High-potential growth stocks can pull the weight of your investment portfolio, driving stronger price appreciation. Here are a couple of growth stocks from different industries that are top holdings in the iShares Canadian Growth Index ETF.
The two growth stocks have outperformed the market in the long run. Below is a chart showing how an initial $10,000 investment has grown in the stocks and the Canadian stock market over the last 10 years.
WCN, BAM.A, and XIU Total Return Level data by YCharts
Waste Connections
I’ve hardly written about Waste Connections (TSX:WCN), if at all, because every time I look at it, it always seems to be expensive. This time, it’s trading at a high valuation — about 38 times its blended earnings. There must be a reason why it always commands a premium valuation.

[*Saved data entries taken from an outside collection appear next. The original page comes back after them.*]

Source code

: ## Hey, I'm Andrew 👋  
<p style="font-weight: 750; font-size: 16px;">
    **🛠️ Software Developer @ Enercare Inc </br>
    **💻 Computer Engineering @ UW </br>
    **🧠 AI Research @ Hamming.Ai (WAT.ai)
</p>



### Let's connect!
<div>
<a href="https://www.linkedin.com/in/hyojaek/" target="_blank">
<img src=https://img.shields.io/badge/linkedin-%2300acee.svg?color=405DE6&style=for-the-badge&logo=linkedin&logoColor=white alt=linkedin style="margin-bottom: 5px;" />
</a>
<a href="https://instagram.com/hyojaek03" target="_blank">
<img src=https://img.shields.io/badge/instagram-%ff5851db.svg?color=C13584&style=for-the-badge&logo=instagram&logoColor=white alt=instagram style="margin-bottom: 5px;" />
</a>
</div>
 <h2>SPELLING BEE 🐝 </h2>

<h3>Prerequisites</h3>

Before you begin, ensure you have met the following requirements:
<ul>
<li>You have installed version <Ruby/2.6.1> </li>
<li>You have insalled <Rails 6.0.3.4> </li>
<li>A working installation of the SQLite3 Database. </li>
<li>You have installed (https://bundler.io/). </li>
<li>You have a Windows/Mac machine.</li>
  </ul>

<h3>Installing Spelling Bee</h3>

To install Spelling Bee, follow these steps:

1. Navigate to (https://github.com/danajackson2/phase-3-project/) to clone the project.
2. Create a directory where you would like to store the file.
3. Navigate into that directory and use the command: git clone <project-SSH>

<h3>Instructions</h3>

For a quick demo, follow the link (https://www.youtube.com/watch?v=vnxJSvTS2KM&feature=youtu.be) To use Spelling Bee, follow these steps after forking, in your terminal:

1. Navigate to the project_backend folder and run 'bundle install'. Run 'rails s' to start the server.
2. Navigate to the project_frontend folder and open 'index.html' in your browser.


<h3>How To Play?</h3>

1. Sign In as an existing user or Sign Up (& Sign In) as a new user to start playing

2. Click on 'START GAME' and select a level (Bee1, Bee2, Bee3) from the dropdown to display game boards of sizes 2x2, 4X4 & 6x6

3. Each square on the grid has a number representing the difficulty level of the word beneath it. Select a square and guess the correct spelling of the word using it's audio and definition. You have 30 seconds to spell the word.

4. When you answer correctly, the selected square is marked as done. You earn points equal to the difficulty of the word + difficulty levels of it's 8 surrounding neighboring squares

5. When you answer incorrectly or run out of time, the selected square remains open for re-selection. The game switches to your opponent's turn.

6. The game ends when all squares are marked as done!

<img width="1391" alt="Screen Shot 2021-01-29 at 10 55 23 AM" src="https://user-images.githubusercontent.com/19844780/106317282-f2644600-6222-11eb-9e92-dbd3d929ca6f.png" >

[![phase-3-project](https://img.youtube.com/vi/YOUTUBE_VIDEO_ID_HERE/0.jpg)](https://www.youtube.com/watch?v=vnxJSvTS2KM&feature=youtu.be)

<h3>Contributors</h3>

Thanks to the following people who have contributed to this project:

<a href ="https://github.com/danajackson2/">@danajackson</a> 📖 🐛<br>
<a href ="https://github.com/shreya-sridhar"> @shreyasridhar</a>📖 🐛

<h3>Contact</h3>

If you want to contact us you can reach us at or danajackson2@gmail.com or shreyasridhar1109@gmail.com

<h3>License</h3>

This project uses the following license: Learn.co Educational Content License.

Waste Connections is an integrated solid waste services company. Its operations include non-hazardous waste collection, transfer and disposal services, and resource recovery via recycling and renewable fuels generation. Since it provides these essential services to a diversified client base, including residential, commercial, and industrial customers across 43 states in the U.S. and six provinces in Canada, its earnings have been stable and growing over time.
Year to date, it increased its revenues and operating income by approximately 18%. Its adjusted earnings per share is anticipated to rise about 24% this year. For its growth potential, analysts believe the investment-grade BBB+ credit rating company is fairly valued at $190 and change per share. WCN stock is also a Canadian Dividend Aristocrat with a 10-year dividend-growth rate of 14.9%.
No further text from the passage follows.